> **Exercise materials**
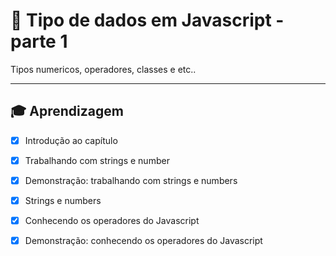 # 🤯 Tipo de dados em Javascript - parte 1
Tipos numericos, operadores, classes e etc..

----

## 🎓 Aprendizagem

- [x] Introdução ao capítulo
- [x] Trabalhando com strings e number
- [x] Demonstração: trabalhando com strings e numbers
- [x] Strings e numbers
- [x] Conhecendo os operadores do Javascript
- [x] Demonstração: conhecendo os operadores do Javascript

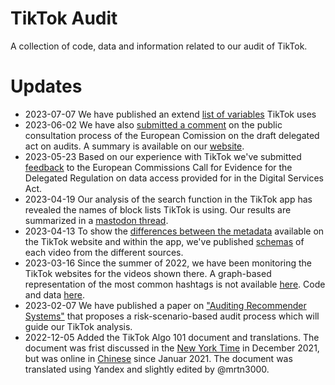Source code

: # TikTok Audit
A collection of code, data and information related to our audit of TikTok.

# Updates
* 2023-07-07 We have published an extend [list of variables](https://github.com/snv-berlin/tiktok-audit/tree/main/Data%20Access) TikTok uses 
* 2023-06-02 We have also [submitted a comment](https://ec.europa.eu/info/law/better-regulation/have-your-say/initiatives/13626-Digital-Services-Act-conducting-independent-audits/F3424007_en) on the public consultation process of the European Comission on the draft delegated act on audits. A summary is available on our [website](https://www.stiftung-nv.de/en/publication/auditing-platforms-under-dsa-snvs-consultation-response-draft-delegated-act).
* 2023-05-23 Based on our experience with TikTok we've submitted [feedback](https://ec.europa.eu/info/law/better-regulation/have-your-say/initiatives/13817-Delegated-Regulation-on-data-access-provided-for-in-the-Digital-Services-Act/F3422376_de) to the European Commissions Call for Evidence for the Delegated Regulation on data access provided for in the Digital Services Act. 
* 2023-04-19 Our analysis of the search function in the TikTok app has revealed the names of block lists TikTok is using. Our results are summarized in a [mastodon thread](https://chaos.social/@mrtn3000/110225624888667893). 
* 2023-04-13 To show the [differences between the metadata](https://chaos.social/@mrtn3000/110191269705924454) available on the TikTok website and within the app, we've published [schemas](https://github.com/snv-berlin/tiktok-audit/commit/59ac5fb922a08c78ebef999a13d0443ba4a4dbad) of each video from the different sources.
* 2023-03-16 Since the summer of 2022, we have been monitoring the TikTok websites for the videos shown there. A graph-based representation of the most common hashtags is not available [here](https://martin.degeling.com/snv/fyp-hashtags-by-week/). Code and data [here](https://github.com/snv-berlin/tiktok-audit/tree/main/TikTok%20Web/hashtag-combinations-by-week).
* 2023-02-07 We have published a paper on ["Auditing Recommender Systems"](https://www.stiftung-nv.de/en/node/3444) that proposes a risk-scenario-based audit process which will guide our TikTok analysis.
* 2022-12-05 Added the TikTok Algo 101 document and translations. The document was frist discussed in the [New York Time](https://www.nytimes.com/2021/12/05/business/media/tiktok-algorithm.html) in December 2021, but was online in [Chinese](https://blog.csdn.net/m0_37586850/article/details/113488345) since Januar 2021. The document was translated using Yandex and slightly edited by @mrtn3000.
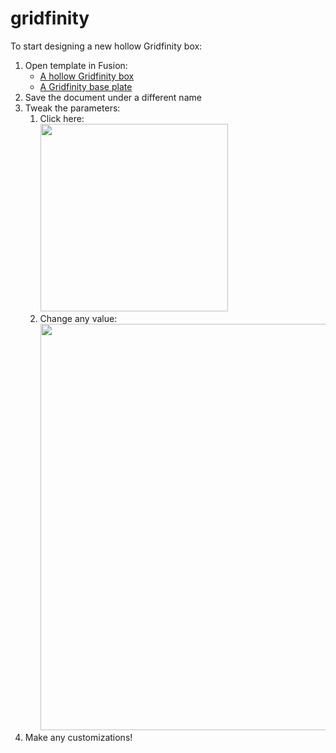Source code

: # gridfinity

To start designing a new hollow Gridfinity box:

1. Open template in Fusion:
   - [A hollow Gridfinity box](https://github.com/nvie/gridfinity/raw/refs/heads/main/Parametric%20Hollow%20Gridfinity%20Box.f3d)
   - [A Gridfinity base plate](https://github.com/nvie/gridfinity/raw/refs/heads/main/Parametric%20Gridfinity%20Baseplate.f3d)
1. Save the document under a different name
1. Tweak the parameters:
   1. Click here:  
      <img src="https://github.com/user-attachments/assets/ec61beff-7f32-4fa1-8fdc-23c29a3220ed" width="300" />
   1. Change any value:  
      <img src="https://github.com/user-attachments/assets/5f78c67e-d0e4-4f53-98c6-837c5b4c0bdc" width="650" />
1. Make any customizations!
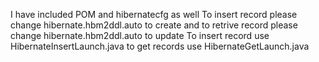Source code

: I have included POM and hibernatecfg as well
To insert record please change hibernate.hbm2ddl.auto to create and to retrive record please change hibernate.hbm2ddl.auto to update
To insert record use HibernateInsertLaunch.java
to get records use HibernateGetLaunch.java
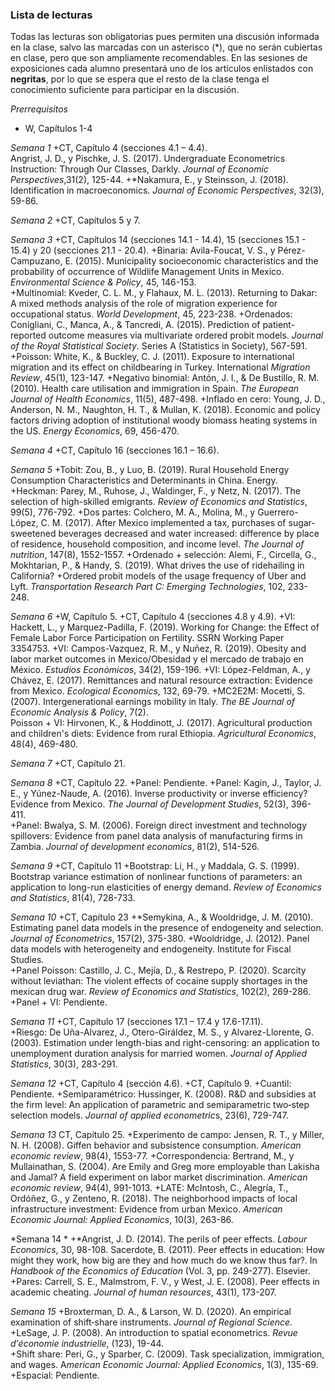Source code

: ### Lista de lecturas

Todas las lecturas son obligatorias pues permiten una discusión informada en la clase, salvo las marcadas con un asterisco (*), que no serán cubiertas en clase, pero que son ampliamente recomendables. En las sesiones de exposiciones cada alumno presentará uno de los artículos enlistados con __negritas__, por lo que se espera que el resto de la clase tenga el conocimiento suficiente para participar en la discusión.

*Prerrequisitos*
+ W, Capítulos 1-4

*Semana 1*
+CT, Capítulo 4 (secciones 4.1 – 4.4).  
Angrist, J. D., y Pischke, J. S. (2017). Undergraduate Econometrics Instruction: Through Our Classes, Darkly. *Journal of Economic Perspectives*,31(2), 125-44. 
+*Nakamura, E., y Steinsson, J. (2018). Identification in macroeconomics. _Journal of Economic Perspectives_, 32(3), 59-86.


*Semana 2*
+CT, Capítulos 5 y 7.

*Semana 3*
+CT, Capítulos 14 (secciones 14.1 - 14.4), 15 (secciones 15.1 - 15.4) y 20 (secciones 21.1 - 20.4).
+Binaria: Avila-Foucat, V. S., y Pérez-Campuzano, E. (2015). Municipality socioeconomic characteristics and the probability of occurrence of Wildlife Management Units in Mexico. *Environmental Science & Policy*, 45, 146-153.  
+Multinomial: Kveder, C. L. M., y Flahaux, M. L. (2013). Returning to Dakar: A mixed methods analysis of the role of migration experience for occupational status. *World Development*, 45, 223-238.
+Ordenados: Conigliani, C., Manca, A., & Tancredi, A. (2015). Prediction of patient-reported outcome measures via multivariate ordered probit models. *Journal of the Royal Statistical Society*. Series A (Statistics in Society), 567-591.
+Poisson: White, K., & Buckley, C. J. (2011). Exposure to international migration and its effect on childbearing in Turkey. International *Migration Review*, 45(1), 123-147.
+Negativo binomial: Antón, J. I., & De Bustillo, R. M. (2010). Health care utilisation and immigration in Spain. *The European Journal of Health Economics*, 11(5), 487-498.
+Inflado en cero: Young, J. D., Anderson, N. M., Naughton, H. T., & Mullan, K. (2018). Economic and policy factors driving adoption of institutional woody biomass heating systems in the US. *Energy Economics*, 69, 456-470.

*Semana 4*
+CT, Capítulo 16 (secciones 16.1 – 16.6).

*Semana 5*
+Tobit: Zou, B., y Luo, B. (2019). Rural Household Energy Consumption Characteristics and Determinants in China. Energy.
+Heckman: Parey, M., Ruhose, J., Waldinger, F., y Netz, N. (2017). The selection of high-skilled emigrants. *Review of Economics and Statistics*, 99(5), 776-792. 
+Dos partes: Colchero, M. A., Molina, M., y Guerrero-López, C. M. (2017). After Mexico implemented a tax, purchases of sugar-sweetened beverages decreased and water increased: difference by place of residence, household composition, and income level. *The Journal of nutrition*, 147(8), 1552-1557.
+Ordenado + selección: Alemi, F., Circella, G., Mokhtarian, P., & Handy, S. (2019). What drives the use of ridehailing in California?
+Ordered probit models of the usage frequency of Uber and Lyft. *Transportation Research Part C: Emerging Technologies*, 102, 233-248.

*Semana 6*
+W, Capítulo 5.
+CT, Capítulo 4 (secciones 4.8 y 4.9).
+VI: Hackett, L., y Marquez-Padilla, F. (2019). Working for Change: the Effect of Female Labor Force Participation on Fertility. SSRN Working Paper 3354753.
+VI: Campos-Vazquez, R. M., y Nuñez, R. (2019). Obesity and labor market outcomes in Mexico/Obesidad y el mercado de trabajo en México. *Estudios Económicos*, 34(2), 159-196.
+VI: López-Feldman, A., y Chávez, E. (2017). Remittances and natural resource extraction: Evidence from Mexico. *Ecological Economics*, 132, 69-79.
+MC2E2M: Mocetti, S. (2007). Intergenerational earnings mobility in Italy. *The BE Journal of Economic Analysis & Policy*, 7(2).  
Poisson + VI: Hirvonen, K., & Hoddinott, J. (2017). Agricultural production and children's diets: Evidence from rural Ethiopia. *Agricultural Economics*, 48(4), 469-480.

*Semana 7*
+CT, Capítulo 21.

*Semana 8*
+CT, Capítulo 22.
+Panel: Pendiente.
+Panel: Kagin, J., Taylor, J. E., y Yúnez-Naude, A. (2016). Inverse productivity or inverse efficiency? Evidence from Mexico. *The Journal of Development Studies*, 52(3), 396-411.  
+Panel: Bwalya, S. M. (2006). Foreign direct investment and technology spillovers: Evidence from panel data analysis of manufacturing firms in Zambia. *Journal of development economics*, 81(2), 514-526.

*Semana 9*
+CT, Capítulo 11
+Bootstrap: Li, H., y Maddala, G. S. (1999). Bootstrap variance estimation of nonlinear functions of parameters: an application to long-run elasticities of energy demand. *Review of Economics and Statistics*, 81(4), 728-733.

*Semana 10*
+CT, Capítulo 23
+*Semykina, A., & Wooldridge, J. M. (2010). Estimating panel data models in the presence of endogeneity and selection. _Journal of Econometrics_, 157(2), 375-380.
+Wooldridge, J. (2012). Panel data models with heterogeneity and endogeneity. Institute for Fiscal Studies.  
+Panel Poisson: Castillo, J. C., Mejía, D., & Restrepo, P. (2020). Scarcity without leviathan: The violent effects of cocaine supply shortages in the mexican drug war. *Review of Economics and Statistics*, 102(2), 269-286.
+Panel + VI: Pendiente.

*Semana 11*
+CT, Capítulo 17 (secciones 17.1 – 17.4 y 17.6-17.11).  
+Riesgo: De Uña-Alvarez, J., Otero-Giráldez, M. S., y Alvarez-Llorente, G. (2003). Estimation under length-bias and right-censoring: an application to unemployment duration analysis for married women. *Journal of Applied Statistics*, 30(3), 283-291.

*Semana 12*
+CT, Capítulo 4 (sección 4.6).
+CT, Capítulo 9.
+Cuantil: Pendiente.
+Semiparamétrico: Hussinger, K. (2008). R&D and subsidies at the firm level: An application of parametric and semiparametric two‐step selection models. *Journal of applied econometric*s, 23(6), 729-747.

*Semana 13*
CT, Capítulo 25.
+Experimento de campo: Jensen, R. T., y Miller, N. H. (2008). Giffen behavior and subsistence consumption. *American economic review*, 98(4), 1553-77.
+Correspondencia: Bertrand, M., y Mullainathan, S. (2004). Are Emily and Greg more employable than Lakisha and Jamal? A field experiment on labor market discrimination. *American economic review*, 94(4), 991-1013. 
+LATE: McIntosh, C., Alegría, T., Ordóñez, G., y Zenteno, R. (2018). The neighborhood impacts of local infrastructure investment: Evidence from urban Mexico. *American Economic Journal: Applied Economics*, 10(3), 263-86.

*Semana 14 *
+*Angrist, J. D. (2014). The perils of peer effects. _Labour Economics_, 30, 98-108.
Sacerdote, B. (2011). Peer effects in education: How might they work, how big are they and how much do we know thus far?. In *Handbook of the Economics of Education* (Vol. 3, pp. 249-277). Elsevier.
+Pares: Carrell, S. E., Malmstrom, F. V., y West, J. E. (2008). Peer effects in academic cheating. *Journal of human resources*, 43(1), 173-207.

*Semana 15*
+Broxterman, D. A., & Larson, W. D. (2020). An empirical examination of shift‐share instruments. *Journal of Regional Science*.
+LeSage, J. P. (2008). An introduction to spatial econometrics. *Revue d'économie industrielle*, (123), 19-44.  
+Shift share: Peri, G., y Sparber, C. (2009). Task specialization, immigration, and wages. A*merican Economic Journal: Applied Economics*, 1(3), 135-69.
+Espacial: Pendiente.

> **Requirement**
Tell me how many lines of the data hold the word "chaos", giving only the number.

> **Result**
2